Finding genes in bacteria is relatively easy, in large part because bacterial genomes are approximately 90% protein-coding, with relatively short intergenic stretches in between every pair of genes. The gene-finding problem is mostly about deciding which of the six possible reading frames (three in each direction) contains the protein, and computational gene finders take advantage of this to produce highly accurate results. Thus, although we still don’t know the functions of many bacterial genes, at least we can be confident that we have their amino acid sequences correct.
In eukaryotes, by contrast, the gene-finding problem is far more difficult, because (i) genes are few and far between, and (ii) genes are interrupted by introns. Thus, while 90% of a typical bacterial genome is covered by protein-coding sequences, only about 1.3% of the human genome (40.2 Mb in the CHESS 2.2 database [2]) comprises protein-coding exons. The percentage is even lower in larger genomes, such as the mega-genomes of pine trees and other conifers. For this reason and others, the best automated gene finders are far less accurate on eukaryotes. Manual curation will not solve this quandary, for the obvious reason that it does not scale, and the less-obvious reason that even careful human analysis does not always provide a clear answer. To illustrate the latter point: in a recent comparison of all the protein-coding and lncRNA transcripts in the RefSeq and Gencode human gene databases, only 27.5% of the Gencode transcripts had exactly the same introns as the corresponding RefSeq genes [2]. Thus, even after 18 years of effort, the precise exon–intron structure of many human protein-coding genes is not settled. The annotation of most other eukaryotes—with the exception of small, intensively studied model organisms like yeast, fruit fly and Arabidopsis—is in worse shape than human annotation.

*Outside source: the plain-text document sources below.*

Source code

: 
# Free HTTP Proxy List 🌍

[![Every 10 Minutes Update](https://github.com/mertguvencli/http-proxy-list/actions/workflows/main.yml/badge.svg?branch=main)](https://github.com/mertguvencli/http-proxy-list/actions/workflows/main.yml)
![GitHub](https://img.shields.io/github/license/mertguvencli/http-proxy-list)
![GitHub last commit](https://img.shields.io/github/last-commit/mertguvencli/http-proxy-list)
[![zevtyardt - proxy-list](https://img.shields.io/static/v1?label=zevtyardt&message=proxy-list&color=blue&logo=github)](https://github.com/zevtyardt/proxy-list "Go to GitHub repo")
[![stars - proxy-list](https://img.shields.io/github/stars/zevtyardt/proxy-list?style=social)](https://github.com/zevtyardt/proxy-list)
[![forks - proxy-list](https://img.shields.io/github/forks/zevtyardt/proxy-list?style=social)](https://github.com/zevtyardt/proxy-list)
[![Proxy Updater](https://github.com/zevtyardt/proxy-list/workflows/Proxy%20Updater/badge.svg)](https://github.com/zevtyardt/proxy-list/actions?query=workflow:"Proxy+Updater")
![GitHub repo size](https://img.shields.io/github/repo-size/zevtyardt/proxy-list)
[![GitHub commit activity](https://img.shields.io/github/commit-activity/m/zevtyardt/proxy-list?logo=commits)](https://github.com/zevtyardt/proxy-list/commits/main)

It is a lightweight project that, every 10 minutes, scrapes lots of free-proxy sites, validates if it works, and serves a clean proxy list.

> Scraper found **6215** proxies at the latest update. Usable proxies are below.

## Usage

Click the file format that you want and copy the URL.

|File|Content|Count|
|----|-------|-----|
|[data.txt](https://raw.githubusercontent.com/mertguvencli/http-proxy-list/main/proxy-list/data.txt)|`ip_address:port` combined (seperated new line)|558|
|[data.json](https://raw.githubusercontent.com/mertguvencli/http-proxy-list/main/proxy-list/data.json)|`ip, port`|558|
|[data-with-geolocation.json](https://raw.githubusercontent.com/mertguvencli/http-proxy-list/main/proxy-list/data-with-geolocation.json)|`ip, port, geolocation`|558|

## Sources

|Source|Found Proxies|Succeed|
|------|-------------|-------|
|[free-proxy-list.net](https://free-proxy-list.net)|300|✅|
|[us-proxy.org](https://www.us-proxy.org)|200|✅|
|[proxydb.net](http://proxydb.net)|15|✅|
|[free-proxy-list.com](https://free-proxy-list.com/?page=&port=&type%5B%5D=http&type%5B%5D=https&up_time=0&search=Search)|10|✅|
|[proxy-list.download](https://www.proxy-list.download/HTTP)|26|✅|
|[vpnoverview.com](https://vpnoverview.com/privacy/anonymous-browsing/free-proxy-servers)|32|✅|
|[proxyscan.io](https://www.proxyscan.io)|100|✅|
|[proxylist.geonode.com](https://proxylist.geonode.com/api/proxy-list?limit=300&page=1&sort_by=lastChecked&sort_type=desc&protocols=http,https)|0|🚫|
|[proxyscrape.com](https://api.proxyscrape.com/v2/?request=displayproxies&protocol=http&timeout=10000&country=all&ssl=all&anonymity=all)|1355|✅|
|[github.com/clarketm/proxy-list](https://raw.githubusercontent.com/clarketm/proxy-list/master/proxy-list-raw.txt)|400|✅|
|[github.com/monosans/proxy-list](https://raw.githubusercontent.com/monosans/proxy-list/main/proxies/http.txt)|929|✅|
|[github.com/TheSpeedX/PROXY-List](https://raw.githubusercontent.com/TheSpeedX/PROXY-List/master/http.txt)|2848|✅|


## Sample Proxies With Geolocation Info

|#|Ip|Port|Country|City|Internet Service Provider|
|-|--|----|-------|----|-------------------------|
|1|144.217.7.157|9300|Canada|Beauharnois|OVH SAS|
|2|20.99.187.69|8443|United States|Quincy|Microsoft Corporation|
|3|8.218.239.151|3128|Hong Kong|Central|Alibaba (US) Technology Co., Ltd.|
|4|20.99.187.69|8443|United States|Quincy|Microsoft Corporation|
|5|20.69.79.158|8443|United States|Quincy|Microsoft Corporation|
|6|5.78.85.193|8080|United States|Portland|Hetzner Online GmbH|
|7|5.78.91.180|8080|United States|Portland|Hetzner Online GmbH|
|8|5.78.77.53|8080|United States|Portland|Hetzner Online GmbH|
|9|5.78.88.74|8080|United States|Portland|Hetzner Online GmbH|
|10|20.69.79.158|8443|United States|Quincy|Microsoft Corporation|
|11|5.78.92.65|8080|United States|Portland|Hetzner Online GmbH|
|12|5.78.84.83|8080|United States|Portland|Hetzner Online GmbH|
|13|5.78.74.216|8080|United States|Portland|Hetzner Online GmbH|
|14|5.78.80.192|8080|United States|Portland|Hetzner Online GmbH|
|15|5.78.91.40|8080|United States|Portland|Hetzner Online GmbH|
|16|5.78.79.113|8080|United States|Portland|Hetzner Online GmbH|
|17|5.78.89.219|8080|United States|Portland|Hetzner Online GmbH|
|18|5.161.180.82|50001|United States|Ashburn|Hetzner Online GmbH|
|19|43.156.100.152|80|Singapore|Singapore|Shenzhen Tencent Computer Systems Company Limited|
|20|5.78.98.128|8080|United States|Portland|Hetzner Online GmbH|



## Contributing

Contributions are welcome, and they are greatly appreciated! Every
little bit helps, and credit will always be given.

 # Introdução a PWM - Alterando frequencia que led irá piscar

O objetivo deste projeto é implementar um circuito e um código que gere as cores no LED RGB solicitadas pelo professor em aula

One high-throughput solution provides at least a partial solution to this problem: RNA sequencing (RNA-seq). Prior to the invention of RNA-seq, scientists worked hard to generate full-length transcripts that could provide a “gold standard” annotation for a species. The idea was that if we had the full-length messenger RNA sequence for a gene, we could simply align it to the genome to reveal the gene’s exon–intron structure. The Mammalian Gene Collection, an effort to obtain these RNAs for humans and a few other species, concluded in 2009 with the announcement that 92% of human protein-coding genes had been captured [3]. That project, though extremely useful, was very expensive, not easily scalable, and still not comprehensive. (Notably, the Mammalian Gene Collection only attempted to capture a single isoform of each gene. We now know that most human genes have multiple isoforms.) RNA-seq technology, in contrast, provides a rapid way to capture most of the expressed genes for any species. By aligning RNA-seq reads to a genome and then assembling those reads, we can construct a reasonably good approximation (including alternative isoforms) of the complete gene content of a species, as my colleagues and I have done for the human genome [2].
Thus, a modern annotation pipeline such as MAKER [4] can use RNA-seq data, combined with alignments to databases of known proteins and other inputs, to do a passably good job of finding all genes and even assigning names to many of them.
This solution comes with several major caveats. First, RNA-seq does not precisely capture all of the genes in a genome. Some genes are expressed at low levels or in only a few tissues, and they might be missed entirely unless the RNA sequencing data are truly comprehensive. In addition, many of the transcripts expressed in a tissue sample are not genes: they might represent incompletely spliced transcripts, or they might simply be noise. Therefore, we need independent verification before we can be certain that any expressed region is a functional gene. Even for genes that are repeatedly expressed at high levels, determining whether they encode proteins or instead represent noncoding RNAs is a still-unsolved problem. The current Gencode human annotation (version 30), for example, contains more RNA genes than proteins [5], but no one knows what most of those RNA genes do.
Another caveat is that because draft genomes may contain thousands of disconnected contigs, many genes will be broken up among several contigs (or scaffolds) whose order and orientation are unknown. The problem occurs in all species, but it is much worse for draft genomes where the average contig size is smaller than the span of a typical gene. This makes it virtually impossible for annotation software to put genes together correctly; instead, the software will tend to annotate many gene fragments (residing on different contigs) with the same descriptions, and the total gene count might be vastly overinflated. Even where they don’t have gaps, some draft genomes have high error rates that may introduce erroneous stop codons or frame shifts in the middle of genes. There is no way that annotation software can easily fix these problems: the only solution is to improve the assemblies and re-annotate.